* What you have to do
Exactly the lines from the one containing "- [Foundry का" through the end of the data below are to be reproduced, and nothing besides them.

* Records for this exercise

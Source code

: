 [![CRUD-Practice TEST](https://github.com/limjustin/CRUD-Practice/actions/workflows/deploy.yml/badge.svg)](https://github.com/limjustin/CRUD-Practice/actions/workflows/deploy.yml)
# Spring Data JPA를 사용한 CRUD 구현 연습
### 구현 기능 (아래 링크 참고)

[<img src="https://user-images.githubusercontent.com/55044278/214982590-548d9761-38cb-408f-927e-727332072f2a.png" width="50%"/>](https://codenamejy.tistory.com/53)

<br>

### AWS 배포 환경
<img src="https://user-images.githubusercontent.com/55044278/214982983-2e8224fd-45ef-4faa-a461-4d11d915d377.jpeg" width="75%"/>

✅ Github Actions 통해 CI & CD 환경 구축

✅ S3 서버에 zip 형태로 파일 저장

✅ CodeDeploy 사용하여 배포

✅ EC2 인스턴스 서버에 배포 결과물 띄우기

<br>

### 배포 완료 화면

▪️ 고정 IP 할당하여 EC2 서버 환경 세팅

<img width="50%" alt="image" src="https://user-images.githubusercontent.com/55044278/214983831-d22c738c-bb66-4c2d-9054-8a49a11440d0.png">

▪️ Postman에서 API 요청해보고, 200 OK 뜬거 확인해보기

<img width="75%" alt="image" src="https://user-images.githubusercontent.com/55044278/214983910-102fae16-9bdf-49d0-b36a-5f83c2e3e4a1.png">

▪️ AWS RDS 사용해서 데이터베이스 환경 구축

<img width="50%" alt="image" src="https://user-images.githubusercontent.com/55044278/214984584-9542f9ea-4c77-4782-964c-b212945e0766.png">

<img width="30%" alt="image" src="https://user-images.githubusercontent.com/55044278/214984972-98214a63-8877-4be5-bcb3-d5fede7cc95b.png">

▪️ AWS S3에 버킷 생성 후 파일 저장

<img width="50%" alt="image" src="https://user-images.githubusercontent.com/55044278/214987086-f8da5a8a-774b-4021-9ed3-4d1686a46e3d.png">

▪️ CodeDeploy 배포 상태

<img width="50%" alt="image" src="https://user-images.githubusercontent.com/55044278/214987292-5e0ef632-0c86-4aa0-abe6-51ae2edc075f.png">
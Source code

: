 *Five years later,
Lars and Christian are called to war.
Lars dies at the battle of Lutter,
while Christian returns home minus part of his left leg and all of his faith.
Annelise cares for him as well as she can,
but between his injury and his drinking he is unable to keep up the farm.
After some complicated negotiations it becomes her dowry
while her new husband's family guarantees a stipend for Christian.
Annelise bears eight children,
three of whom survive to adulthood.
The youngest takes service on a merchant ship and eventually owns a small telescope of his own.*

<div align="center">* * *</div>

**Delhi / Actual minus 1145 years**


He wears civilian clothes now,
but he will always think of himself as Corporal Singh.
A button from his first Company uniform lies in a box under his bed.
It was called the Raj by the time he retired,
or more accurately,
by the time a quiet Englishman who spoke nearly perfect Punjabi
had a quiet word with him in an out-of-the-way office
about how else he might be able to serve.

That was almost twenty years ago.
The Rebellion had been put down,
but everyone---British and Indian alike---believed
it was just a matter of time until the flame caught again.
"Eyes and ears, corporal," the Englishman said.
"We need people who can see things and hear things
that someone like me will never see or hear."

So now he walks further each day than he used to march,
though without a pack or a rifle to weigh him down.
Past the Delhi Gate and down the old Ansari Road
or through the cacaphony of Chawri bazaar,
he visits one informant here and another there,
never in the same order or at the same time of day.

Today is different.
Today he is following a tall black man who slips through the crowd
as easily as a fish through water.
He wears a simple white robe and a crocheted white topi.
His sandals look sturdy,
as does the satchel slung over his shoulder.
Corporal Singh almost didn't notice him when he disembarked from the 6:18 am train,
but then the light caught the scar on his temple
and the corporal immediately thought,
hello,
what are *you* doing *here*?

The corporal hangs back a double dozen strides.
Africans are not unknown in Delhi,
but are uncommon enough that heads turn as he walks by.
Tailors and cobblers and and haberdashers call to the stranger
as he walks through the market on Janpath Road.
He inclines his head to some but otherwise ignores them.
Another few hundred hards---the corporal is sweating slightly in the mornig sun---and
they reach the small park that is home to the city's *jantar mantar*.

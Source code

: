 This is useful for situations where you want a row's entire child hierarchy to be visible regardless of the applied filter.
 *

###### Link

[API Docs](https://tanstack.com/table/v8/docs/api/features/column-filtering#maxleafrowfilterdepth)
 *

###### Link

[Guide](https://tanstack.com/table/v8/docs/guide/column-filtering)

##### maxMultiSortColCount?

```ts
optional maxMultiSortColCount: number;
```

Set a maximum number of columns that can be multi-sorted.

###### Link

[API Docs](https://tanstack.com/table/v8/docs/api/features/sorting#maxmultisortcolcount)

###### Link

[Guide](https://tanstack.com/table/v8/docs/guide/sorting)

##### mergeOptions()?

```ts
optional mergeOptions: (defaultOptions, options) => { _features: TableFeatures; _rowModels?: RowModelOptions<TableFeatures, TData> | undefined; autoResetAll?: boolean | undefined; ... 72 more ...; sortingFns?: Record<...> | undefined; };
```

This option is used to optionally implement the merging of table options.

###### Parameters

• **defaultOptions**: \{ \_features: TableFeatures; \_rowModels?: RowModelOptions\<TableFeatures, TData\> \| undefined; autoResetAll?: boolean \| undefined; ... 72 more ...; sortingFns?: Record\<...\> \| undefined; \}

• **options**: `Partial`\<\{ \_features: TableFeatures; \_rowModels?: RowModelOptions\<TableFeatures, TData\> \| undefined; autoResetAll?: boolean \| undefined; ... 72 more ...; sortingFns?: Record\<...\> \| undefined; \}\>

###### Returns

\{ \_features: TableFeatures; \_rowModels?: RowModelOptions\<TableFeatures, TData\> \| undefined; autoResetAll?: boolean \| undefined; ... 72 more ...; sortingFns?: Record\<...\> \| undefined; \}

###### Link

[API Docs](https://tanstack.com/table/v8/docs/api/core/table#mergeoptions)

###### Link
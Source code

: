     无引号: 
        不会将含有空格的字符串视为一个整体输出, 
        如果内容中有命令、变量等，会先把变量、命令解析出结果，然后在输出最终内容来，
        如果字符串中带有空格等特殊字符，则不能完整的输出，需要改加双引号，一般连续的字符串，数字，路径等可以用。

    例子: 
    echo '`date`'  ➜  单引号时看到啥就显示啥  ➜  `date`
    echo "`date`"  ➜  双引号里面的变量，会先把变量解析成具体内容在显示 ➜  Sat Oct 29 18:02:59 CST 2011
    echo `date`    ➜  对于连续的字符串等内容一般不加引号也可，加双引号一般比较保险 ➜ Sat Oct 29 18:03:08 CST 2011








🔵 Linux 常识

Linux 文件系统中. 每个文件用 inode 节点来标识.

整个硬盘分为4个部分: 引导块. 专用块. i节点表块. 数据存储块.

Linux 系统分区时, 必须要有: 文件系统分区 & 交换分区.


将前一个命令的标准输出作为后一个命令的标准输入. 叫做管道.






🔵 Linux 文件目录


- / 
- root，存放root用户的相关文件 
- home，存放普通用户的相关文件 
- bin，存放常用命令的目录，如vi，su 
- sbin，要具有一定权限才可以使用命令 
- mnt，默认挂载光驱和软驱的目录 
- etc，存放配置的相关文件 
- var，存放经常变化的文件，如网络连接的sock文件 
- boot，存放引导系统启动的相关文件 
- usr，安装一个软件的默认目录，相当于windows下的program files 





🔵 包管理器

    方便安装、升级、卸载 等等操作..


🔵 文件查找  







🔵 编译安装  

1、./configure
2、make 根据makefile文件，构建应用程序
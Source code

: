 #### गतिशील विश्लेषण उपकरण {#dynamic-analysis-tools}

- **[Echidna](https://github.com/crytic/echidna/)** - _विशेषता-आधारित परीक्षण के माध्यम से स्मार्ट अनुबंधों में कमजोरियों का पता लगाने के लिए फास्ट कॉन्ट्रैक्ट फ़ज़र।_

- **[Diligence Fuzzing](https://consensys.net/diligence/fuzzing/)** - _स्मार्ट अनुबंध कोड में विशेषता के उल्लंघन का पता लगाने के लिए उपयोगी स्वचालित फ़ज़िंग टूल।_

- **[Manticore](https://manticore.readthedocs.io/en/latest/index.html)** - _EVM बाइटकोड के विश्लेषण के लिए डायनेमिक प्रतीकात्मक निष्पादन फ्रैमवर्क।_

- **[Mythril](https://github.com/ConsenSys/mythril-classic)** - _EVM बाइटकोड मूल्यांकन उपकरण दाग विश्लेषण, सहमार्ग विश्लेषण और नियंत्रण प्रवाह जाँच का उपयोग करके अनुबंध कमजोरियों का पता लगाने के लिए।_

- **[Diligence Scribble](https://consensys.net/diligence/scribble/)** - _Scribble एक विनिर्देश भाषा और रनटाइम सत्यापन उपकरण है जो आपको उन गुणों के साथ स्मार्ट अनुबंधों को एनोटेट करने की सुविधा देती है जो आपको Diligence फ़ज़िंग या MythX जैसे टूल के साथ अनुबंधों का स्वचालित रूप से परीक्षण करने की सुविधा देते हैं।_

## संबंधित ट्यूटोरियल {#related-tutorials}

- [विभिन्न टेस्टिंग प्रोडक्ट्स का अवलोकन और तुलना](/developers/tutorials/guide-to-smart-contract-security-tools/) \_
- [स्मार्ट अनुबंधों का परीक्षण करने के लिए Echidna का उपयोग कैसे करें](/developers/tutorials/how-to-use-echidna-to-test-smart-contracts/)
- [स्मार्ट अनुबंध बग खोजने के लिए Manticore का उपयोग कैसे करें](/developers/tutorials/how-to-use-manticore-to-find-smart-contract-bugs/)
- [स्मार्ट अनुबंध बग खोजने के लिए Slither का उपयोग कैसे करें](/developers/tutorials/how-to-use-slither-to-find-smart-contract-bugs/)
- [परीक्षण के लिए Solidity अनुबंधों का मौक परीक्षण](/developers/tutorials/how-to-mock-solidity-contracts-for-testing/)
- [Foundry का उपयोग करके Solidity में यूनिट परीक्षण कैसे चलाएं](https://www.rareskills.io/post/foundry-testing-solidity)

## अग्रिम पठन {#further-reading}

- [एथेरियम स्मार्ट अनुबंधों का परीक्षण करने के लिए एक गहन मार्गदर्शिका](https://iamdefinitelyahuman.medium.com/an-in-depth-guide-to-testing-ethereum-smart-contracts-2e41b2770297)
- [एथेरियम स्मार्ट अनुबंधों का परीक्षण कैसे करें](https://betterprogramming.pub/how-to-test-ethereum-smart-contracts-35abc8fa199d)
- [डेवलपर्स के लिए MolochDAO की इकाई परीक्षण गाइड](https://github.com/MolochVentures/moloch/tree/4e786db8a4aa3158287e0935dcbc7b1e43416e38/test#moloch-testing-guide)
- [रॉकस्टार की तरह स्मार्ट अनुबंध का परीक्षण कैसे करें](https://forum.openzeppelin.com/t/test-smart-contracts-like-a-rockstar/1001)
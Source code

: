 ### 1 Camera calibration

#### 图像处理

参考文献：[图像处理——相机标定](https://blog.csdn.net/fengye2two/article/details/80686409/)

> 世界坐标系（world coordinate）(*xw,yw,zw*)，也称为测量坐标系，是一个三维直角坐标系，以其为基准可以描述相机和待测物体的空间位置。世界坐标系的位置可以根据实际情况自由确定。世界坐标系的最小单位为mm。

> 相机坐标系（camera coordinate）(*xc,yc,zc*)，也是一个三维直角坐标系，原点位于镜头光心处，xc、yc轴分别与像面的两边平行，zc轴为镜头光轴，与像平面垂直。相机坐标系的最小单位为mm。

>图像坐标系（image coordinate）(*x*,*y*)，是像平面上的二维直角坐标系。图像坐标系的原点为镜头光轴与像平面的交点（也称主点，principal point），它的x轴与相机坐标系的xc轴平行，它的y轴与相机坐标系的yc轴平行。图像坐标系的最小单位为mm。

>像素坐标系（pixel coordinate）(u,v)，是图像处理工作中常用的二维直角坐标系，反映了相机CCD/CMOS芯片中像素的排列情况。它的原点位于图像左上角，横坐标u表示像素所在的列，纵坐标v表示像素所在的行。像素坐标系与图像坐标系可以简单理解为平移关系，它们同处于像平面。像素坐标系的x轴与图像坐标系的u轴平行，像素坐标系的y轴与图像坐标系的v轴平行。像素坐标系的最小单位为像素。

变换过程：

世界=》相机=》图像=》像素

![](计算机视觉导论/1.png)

* Result
- [Foundry का उपयोग करके Solidity में यूनिट परीक्षण कैसे चलाएं](https://www.rareskills.io/post/foundry-testing-solidity)

## अग्रिम पठन {#further-reading}

- [एथेरियम स्मार्ट अनुबंधों का परीक्षण करने के लिए एक गहन मार्गदर्शिका](https://iamdefinitelyahuman.medium.com/an-in-depth-guide-to-testing-ethereum-smart-contracts-2e41b2770297)
- [एथेरियम स्मार्ट अनुबंधों का परीक्षण कैसे करें](https://betterprogramming.pub/how-to-test-ethereum-smart-contracts-35abc8fa199d)
- [डेवलपर्स के लिए MolochDAO की इकाई परीक्षण गाइड](https://github.com/MolochVentures/moloch/tree/4e786db8a4aa3158287e0935dcbc7b1e43416e38/test#moloch-testing-guide)
- [रॉकस्टार की तरह स्मार्ट अनुबंध का परीक्षण कैसे करें](https://forum.openzeppelin.com/t/test-smart-contracts-like-a-rockstar/1001)
Source code

: ### 1 Camera calibration

#### 图像处理

参考文献：[图像处理——相机标定](https://blog.csdn.net/fengye2two/article/details/80686409/)

> 世界坐标系（world coordinate）(*xw,yw,zw*)，也称为测量坐标系，是一个三维直角坐标系，以其为基准可以描述相机和待测物体的空间位置。世界坐标系的位置可以根据实际情况自由确定。世界坐标系的最小单位为mm。

> 相机坐标系（camera coordinate）(*xc,yc,zc*)，也是一个三维直角坐标系，原点位于镜头光心处，xc、yc轴分别与像面的两边平行，zc轴为镜头光轴，与像平面垂直。相机坐标系的最小单位为mm。

>图像坐标系（image coordinate）(*x*,*y*)，是像平面上的二维直角坐标系。图像坐标系的原点为镜头光轴与像平面的交点（也称主点，principal point），它的x轴与相机坐标系的xc轴平行，它的y轴与相机坐标系的yc轴平行。图像坐标系的最小单位为mm。

>像素坐标系（pixel coordinate）(u,v)，是图像处理工作中常用的二维直角坐标系，反映了相机CCD/CMOS芯片中像素的排列情况。它的原点位于图像左上角，横坐标u表示像素所在的列，纵坐标v表示像素所在的行。像素坐标系与图像坐标系可以简单理解为平移关系，它们同处于像平面。像素坐标系的x轴与图像坐标系的u轴平行，像素坐标系的y轴与图像坐标系的v轴平行。像素坐标系的最小单位为像素。

变换过程：

世界=》相机=》图像=》像素

![](计算机视觉导论/1.png)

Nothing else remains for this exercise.